» **RECORDS FOR THIS TASK**:
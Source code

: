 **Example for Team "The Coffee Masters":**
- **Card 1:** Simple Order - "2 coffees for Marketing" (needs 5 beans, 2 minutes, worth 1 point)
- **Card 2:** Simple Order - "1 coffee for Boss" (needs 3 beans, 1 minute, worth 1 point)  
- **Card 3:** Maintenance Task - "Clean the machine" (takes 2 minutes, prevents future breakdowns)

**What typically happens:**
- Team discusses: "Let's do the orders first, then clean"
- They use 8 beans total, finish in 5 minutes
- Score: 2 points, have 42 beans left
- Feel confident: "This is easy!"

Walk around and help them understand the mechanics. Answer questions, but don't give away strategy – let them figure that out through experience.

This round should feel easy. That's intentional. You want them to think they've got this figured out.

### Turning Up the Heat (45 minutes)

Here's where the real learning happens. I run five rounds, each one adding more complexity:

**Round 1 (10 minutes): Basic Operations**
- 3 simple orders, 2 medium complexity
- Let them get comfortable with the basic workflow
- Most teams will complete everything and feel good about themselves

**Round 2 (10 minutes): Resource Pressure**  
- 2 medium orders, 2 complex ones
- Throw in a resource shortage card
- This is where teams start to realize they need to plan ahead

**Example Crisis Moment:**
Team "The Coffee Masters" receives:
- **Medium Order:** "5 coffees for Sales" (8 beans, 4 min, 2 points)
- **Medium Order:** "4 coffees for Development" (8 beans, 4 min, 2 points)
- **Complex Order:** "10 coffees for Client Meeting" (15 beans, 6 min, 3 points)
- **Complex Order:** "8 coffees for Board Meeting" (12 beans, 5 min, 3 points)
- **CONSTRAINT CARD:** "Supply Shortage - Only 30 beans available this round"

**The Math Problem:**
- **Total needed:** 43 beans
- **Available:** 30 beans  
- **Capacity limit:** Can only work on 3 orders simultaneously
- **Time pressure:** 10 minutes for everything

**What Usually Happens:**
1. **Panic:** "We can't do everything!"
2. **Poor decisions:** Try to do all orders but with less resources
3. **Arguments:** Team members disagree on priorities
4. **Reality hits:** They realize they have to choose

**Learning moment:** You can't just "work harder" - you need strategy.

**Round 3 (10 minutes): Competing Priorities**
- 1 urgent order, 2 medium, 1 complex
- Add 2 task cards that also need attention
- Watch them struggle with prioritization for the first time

==

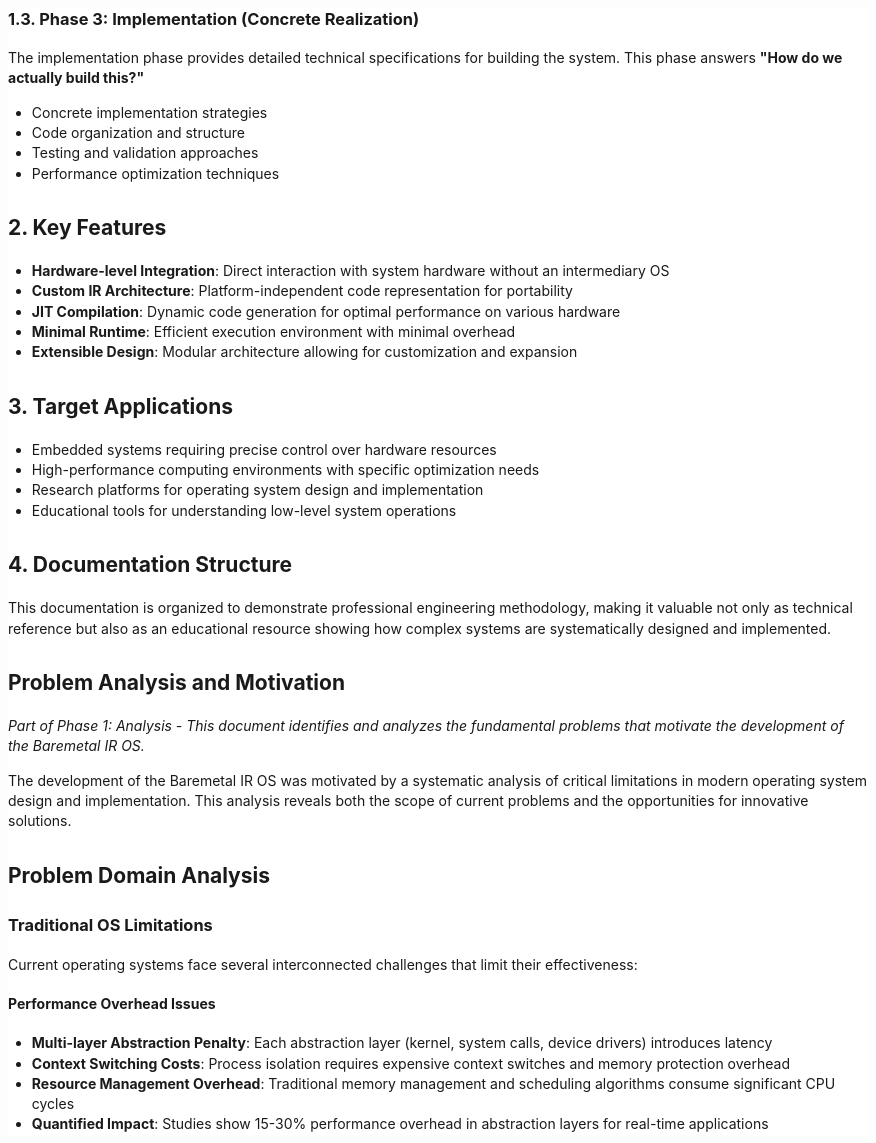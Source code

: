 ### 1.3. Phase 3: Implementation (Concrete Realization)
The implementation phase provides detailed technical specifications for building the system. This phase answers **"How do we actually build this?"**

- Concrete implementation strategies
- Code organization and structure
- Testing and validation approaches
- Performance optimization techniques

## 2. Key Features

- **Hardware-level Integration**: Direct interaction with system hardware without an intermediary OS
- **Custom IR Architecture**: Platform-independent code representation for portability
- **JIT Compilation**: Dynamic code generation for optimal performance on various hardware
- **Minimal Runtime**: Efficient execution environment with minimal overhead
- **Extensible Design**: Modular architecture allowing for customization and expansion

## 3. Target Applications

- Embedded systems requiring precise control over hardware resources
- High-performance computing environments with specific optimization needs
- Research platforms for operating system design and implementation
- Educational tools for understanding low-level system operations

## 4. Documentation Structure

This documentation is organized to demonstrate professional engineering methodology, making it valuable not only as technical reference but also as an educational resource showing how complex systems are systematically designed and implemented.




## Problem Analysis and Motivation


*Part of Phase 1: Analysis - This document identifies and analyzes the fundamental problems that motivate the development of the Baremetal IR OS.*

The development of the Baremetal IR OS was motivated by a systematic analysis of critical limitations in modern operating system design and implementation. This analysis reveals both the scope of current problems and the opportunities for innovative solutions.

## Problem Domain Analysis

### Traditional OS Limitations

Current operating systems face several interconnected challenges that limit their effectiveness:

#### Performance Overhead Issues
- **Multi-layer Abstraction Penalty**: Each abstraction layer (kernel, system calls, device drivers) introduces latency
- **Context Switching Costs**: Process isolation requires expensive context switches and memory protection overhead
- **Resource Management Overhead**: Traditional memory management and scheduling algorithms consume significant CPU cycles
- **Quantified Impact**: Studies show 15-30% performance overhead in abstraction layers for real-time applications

» **WHAT YOU NEED TO DO**: Give back, exactly as written, the stretch from the line with "- This is where" through the line with "- Watch them", and no other lines from the records above.

» **ANSWER FOR THE TASK**:
- This is where teams start to realize they need to plan ahead

**Example Crisis Moment:**
Team "The Coffee Masters" receives:
- **Medium Order:** "5 coffees for Sales" (8 beans, 4 min, 2 points)
- **Medium Order:** "4 coffees for Development" (8 beans, 4 min, 2 points)
- **Complex Order:** "10 coffees for Client Meeting" (15 beans, 6 min, 3 points)
- **Complex Order:** "8 coffees for Board Meeting" (12 beans, 5 min, 3 points)
- **CONSTRAINT CARD:** "Supply Shortage - Only 30 beans available this round"

**The Math Problem:**
- **Total needed:** 43 beans
- **Available:** 30 beans  
- **Capacity limit:** Can only work on 3 orders simultaneously
- **Time pressure:** 10 minutes for everything

**What Usually Happens:**
1. **Panic:** "We can't do everything!"
2. **Poor decisions:** Try to do all orders but with less resources
3. **Arguments:** Team members disagree on priorities
4. **Reality hits:** They realize they have to choose

**Learning moment:** You can't just "work harder" - you need strategy.

**Round 3 (10 minutes): Competing Priorities**
- 1 urgent order, 2 medium, 1 complex
- Add 2 task cards that also need attention
- Watch them struggle with prioritization for the first time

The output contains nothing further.